## Assignment
Where the listing below reaches the line containing "Systems and Party", start writing out lines exactly, and stop once the line containing "in elections rules" has been written.

## Data for this task
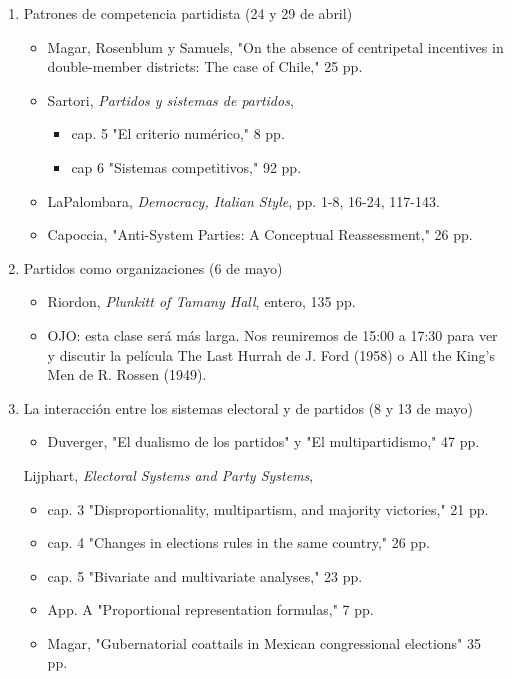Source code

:\documentclass{article}
\begin{document}
\begin{enumerate}
\begin{itemize}
\end{itemize}
\item Patrones de competencia partidista  (24 y 29 de abril)
\label{sec:org8bf2993}
\begin{itemize}
\item Magar, Rosenblum y Samuels, "On the absence of centripetal incentives in double-member districts: The case of Chile," 25 pp.
\item Sartori, \emph{Partidos y sistemas de partidos}, 
\begin{itemize}
\item cap. 5 "El criterio numérico," 8 pp.
\item cap 6 "Sistemas competitivos," 92 pp.
\end{itemize}
\item LaPalombara, \emph{Democracy, Italian Style}, pp. 1-8, 16-24, 117-143.
\item Capoccia, "Anti-System Parties: A Conceptual Reassessment," 26 pp.
\end{itemize}
\item Partidos como organizaciones  (6 de mayo)
\label{sec:org2ac800e}
\begin{itemize}
\item Riordon, \emph{Plunkitt of Tamany Hall}, entero, 135 pp.
\item OJO: esta clase será más larga. Nos reuniremos de 15:00 a 17:30 para ver y discutir la película The Last Hurrah de J. Ford (1958) o All the King’s Men de R. Rossen (1949).
\end{itemize}
\item La interacción entre los sistemas electoral y de partidos  (8 y 13 de mayo)
\label{sec:org3f66329}
\begin{itemize}
\item Duverger, "El dualismo de los partidos" y "El multipartidismo," 47 pp.
\end{itemize}
Lijphart, \emph{Electoral Systems and Party Systems}, 
\begin{itemize}
\item cap. 3 "Disproportionality, multipartism, and majority victories," 21 pp.
\item cap. 4 "Changes in elections rules in the same country," 26 pp.
\item cap. 5 "Bivariate and multivariate analyses," 23 pp.
\item App. A "Proportional representation formulas," 7 pp.
\end{itemize}
\begin{itemize}
\item Magar, "Gubernatorial coattails in Mexican congressional elections" 35 pp.
\end{itemize}
\end{enumerate}
\end{document}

## The completed task
Lijphart, \emph{Electoral Systems and Party Systems}, 
\begin{itemize}
\item cap. 3 "Disproportionality, multipartism, and majority victories," 21 pp.
\item cap. 4 "Changes in elections rules in the same country," 26 pp.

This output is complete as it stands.